Data Schema

The schema defines the data structure and column features.

Data Schema

class hazy_configurator.data_schema.data_schema.DataSchema

Bases: HazyBaseModel

Describes the data schema.

Tables are defined through the tables field. Any special rules which cannot be defined by the table data types should be defined using custom_handlers.

Fields:
field custom_handlers: List[CustomHandlerConfig] = []

Extra processing which can be carried out. This should only be required for advanced features. For most use cases defining data types is enough. See Custom Handlers. If inputting custom handlers in the UI, please use their JSON formats e.g.

[
{

“type”: “age”, “age_column”: “Age”, “dob_column”: “DoB”, “ref_date”: “2022-12-25”

}

]

field tables: List[HazyTable] [Required]

List of tables which make up the data schema. See Data Table.

field automatic_handlers: Optional[AutomaticHandlerExtractorConfig] = None

Types of rules to check for in the data which will then be enforced in the generated data.

field entities: List[Union[PersonEntity, LocationEntity, CombinationEntity]] = []

Entity level settings.

property multi_config: MultiTableConfig

Builds structured object of links between tables and runs validation to check for configuration errors.

Returns:

Representation of structural links between tables.

Return type:

MultiTableConfig

get_table(name: str) Optional[HazyTable]

Get a specific table from the schema. Search by table name.

Parameters:

name (TableName) – Table name to search for.

Returns:

Table from the data schema. Returns None if not found.

Return type:

Optional[HazyTable]

get_dtype(table: str, col: str) Optional[HazyDataTypeUnion]

Get the dtype config from the schema. Search by table and column.

Parameters:
  • table (TableName) – Name of the table.

  • col (ColumnName) – Name of the Column.

Returns:

If column/table not found, None will be returned.

Return type:

Optional[HazyDataTypeUnion]

normalise() Tuple[DataSchema, List[Union[DenormalItem, SingleColumnNormaliserConfig]]]

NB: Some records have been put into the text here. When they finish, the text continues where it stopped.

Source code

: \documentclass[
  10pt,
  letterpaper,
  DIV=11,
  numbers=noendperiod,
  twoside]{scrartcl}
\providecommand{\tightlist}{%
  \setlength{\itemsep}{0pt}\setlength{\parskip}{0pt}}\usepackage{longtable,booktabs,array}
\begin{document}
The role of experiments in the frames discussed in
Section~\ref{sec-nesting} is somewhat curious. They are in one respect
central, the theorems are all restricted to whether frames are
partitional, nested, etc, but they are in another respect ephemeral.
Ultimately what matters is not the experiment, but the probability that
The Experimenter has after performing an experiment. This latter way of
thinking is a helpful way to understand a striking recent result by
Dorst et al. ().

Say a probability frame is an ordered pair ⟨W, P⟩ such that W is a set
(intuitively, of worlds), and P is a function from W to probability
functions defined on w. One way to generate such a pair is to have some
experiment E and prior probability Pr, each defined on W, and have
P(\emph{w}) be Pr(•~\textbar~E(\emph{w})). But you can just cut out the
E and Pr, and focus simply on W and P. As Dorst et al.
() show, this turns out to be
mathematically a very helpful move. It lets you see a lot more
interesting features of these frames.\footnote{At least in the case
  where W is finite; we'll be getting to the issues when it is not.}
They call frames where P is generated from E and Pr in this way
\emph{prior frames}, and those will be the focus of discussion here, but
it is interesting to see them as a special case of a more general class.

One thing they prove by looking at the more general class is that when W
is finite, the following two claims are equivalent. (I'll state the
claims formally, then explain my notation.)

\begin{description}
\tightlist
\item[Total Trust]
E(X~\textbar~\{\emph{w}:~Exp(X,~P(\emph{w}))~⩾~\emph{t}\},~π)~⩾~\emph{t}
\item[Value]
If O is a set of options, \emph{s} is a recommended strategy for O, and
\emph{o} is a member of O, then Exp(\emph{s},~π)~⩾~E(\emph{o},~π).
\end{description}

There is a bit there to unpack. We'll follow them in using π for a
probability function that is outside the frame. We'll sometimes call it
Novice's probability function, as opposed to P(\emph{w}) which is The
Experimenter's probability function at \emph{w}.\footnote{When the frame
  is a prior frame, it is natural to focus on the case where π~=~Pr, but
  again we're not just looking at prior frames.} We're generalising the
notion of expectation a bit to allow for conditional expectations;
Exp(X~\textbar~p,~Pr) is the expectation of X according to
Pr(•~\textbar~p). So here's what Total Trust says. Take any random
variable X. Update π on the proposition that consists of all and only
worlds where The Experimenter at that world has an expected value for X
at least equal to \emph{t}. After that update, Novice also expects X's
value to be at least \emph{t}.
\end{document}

If normalisations have been defined in the configuration, this function returns a new DataSchema object with the tables normalised and a list of the normalisation configs.

Automatic Handlers

class hazy_configurator.data_schema.automatic_handlers.ConditionedExtractorConfig

Bases: BaseExtractorConfig

Finds cases where only certain values in one column are allowed as a result of values in other columns.

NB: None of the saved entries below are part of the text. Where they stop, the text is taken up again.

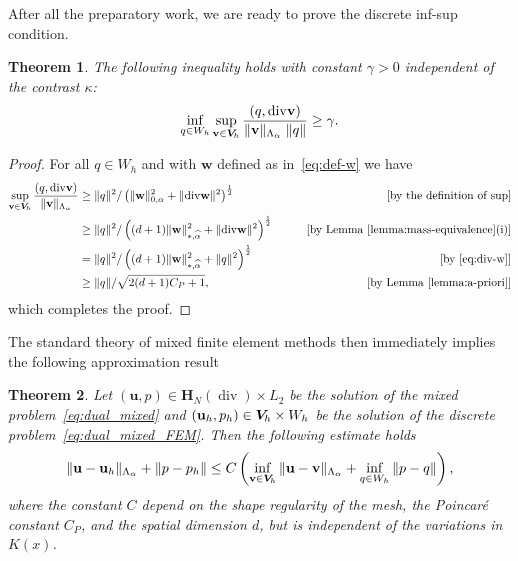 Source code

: \documentclass[11pt]{amsart}
\numberwithin{equation}{section}
\newtheorem{theorem}{Theorem}[section]
\theoremstyle{definition}\newtheorem{example}{Example}[section]
\begin{document}
After all the preparatory work, we are ready to prove the discrete
inf-sup condition. 
\begin{theorem}\label{theorem:inf-sup} The following inequality holds
  with constant $\gamma>0$ independent of the contrast $\kappa$:
\begin{equation}
\inf_{q\in W_h}\sup_{{{\mathbf v}}\in {{\boldsymbol V}_{\hspace{-0.2mm}h}}}\frac{(q,{\operatorname{div}}
  {{\mathbf v}})}{\|{{\mathbf v}}\|_{\Lambda_\alpha}\;\|q\|}\ge \gamma.
\end{equation}
\end{theorem}
\begin{proof}
For all $q\in W_h$  and with ${{\mathbf w}}$ defined as in~\eqref{eq:def-w} we have  
\begin{equation*}
\begin{aligned}
  \sup_{{{\mathbf v}}\in {{\boldsymbol V}_{\hspace{-0.2mm}h}}} \frac{(q,{\operatorname{div}} {{\mathbf v}})}{\|{{\mathbf v}}\|_{\Lambda_\alpha}} &
  \ge \|q\|^2 /\left (\|{{\mathbf w}}\|_{0,\alpha}^2+\|{\operatorname{div}} {{\mathbf w}}\|^2
    \right )^\frac12  &\qquad \mbox{[by the definition of $\sup$]}
  \\
  &\ge  \|q\|^2 / \left (  (d+1)\|{{\mathbf w}}\|^2_{*,\widehat{\alpha}}+\|{\operatorname{div}} {{\mathbf w}}\|^2
      \right )^\frac12 &\qquad 
\mbox{[by      Lemma~\ref{lemma:mass-equivalence}(i)]} 
\\
&= \|q\|^2 / \left ( (d+1)\|{{\mathbf w}}\|^2_{*,\widehat{\alpha}}+\|q\|^2 \right )^\frac12
&\qquad \mbox{[by \eqref{eq:div-w}]}\\
&\ge \|q\|/ \sqrt{2(d+1)C_P+1},
& \qquad \mbox{[by Lemma~\ref{lemma:a-priori}]}
\end{aligned}
\end{equation*}
which completes the proof.
\end{proof}
The standard theory of mixed finite element methods then immediately
implies the following approximation result
\begin{theorem}\label{theorem:cea} 
Let $({{\mathbf u}},p)\in {{\boldsymbol H}}_N({\operatorname{div}})\times  L_2$ be the solution of the mixed 
problem~\eqref{eq:dual_mixed} and
  $({{\mathbf u}}_h,p_h)\in {{\boldsymbol V}_{\hspace{-0.2mm}h}}\times W_h$ be the solution of the
  discrete problem~\eqref{eq:dual_mixed_FEM}. Then the following estimate
  holds
\begin{equation}\label{eq:cea}
  \|{{\mathbf u}}-{{\mathbf u}}_h\|_{\Lambda_\alpha} +\|p-p_h\|
\le 
C \left( \inf_{{{\mathbf v}}\in {{\boldsymbol V}_{\hspace{-0.2mm}h}}}\|{{\mathbf u}}-{{\mathbf v}}\|_{\Lambda_\alpha}+
\inf_{q\in W_h}\|p-q\|\right),
\end{equation}
where the constant $C$ 
depend on the shape
regularity of the mesh, the Poincar\'e constant $C_P$, and the spatial dimension $d$, but is
independent of the variations in $K(x)$. 
\end{theorem}
\end{document}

Either min_n or min_prop must be provided.

Fields:
field type: Literal['conditioned'] = 'conditioned'
field min_n: Optional[int] = 10

Minimum number of examples to determine something as conditioned.

Constraints:
  • exclusiveMinimum = 0

field min_prop: Optional[float] = None

Minimum proportion of examples in a column to determine something as conditioned.

Constraints:
  • minimum = 0.0

  • maximum = 1.0

field condition_numerical: bool = True

Whether or not to allow conditioning on numerical features when trying to extract this rule.

field target_numerical: bool = True

Whether or not to allow numerical features as target columns when trying to extract this rule.

class hazy_configurator.data_schema.automatic_handlers.DeterminedExtractorConfig

Bases: BaseExtractorConfig

Finds cases where one column is entirely determined by another column.

On finding a column is determined by another it means that column does not need to be statistically modelled and be generated entirely from another column.

Fields:
field type: Literal['determined'] = 'determined'
field max_error_proportion: float = 0.0

The maximum proportion of values which do not have to conform to the determined rule. Under this threshold we still consider that column to be determined. The default of 0.0 means the target column must be entirely determined.

Constraints:
  • minimum = 0.0

  • maximum = 1.0

class hazy_configurator.data_schema.automatic_handlers.AutomaticHandlerExtractorConfig

Bases: HazyBaseModel

Fields:
field extractors: List[Union[ConditionedExtractorConfig, DeterminedExtractorConfig]] [Required]

Types of rules to check for in the data which will then be enforced in the generated data.

field ignore: Dict[str, List[str]] = {}

Mapping from table names to lists of columns to ignore for rule extraction.

field ignore_target: Dict[str, List[str]] = {}

Mapping from table names to lists of columns to ignore as targets for rule extraction.

field max_uniqueness_proportion: float = 0.9

Maximum uniqueness rate at which columns will be checked for the existence of rules - where uniqueness rate = cardinality / number of rows.

Constraints:
  • minimum = 0.0

  • maximum = 1.0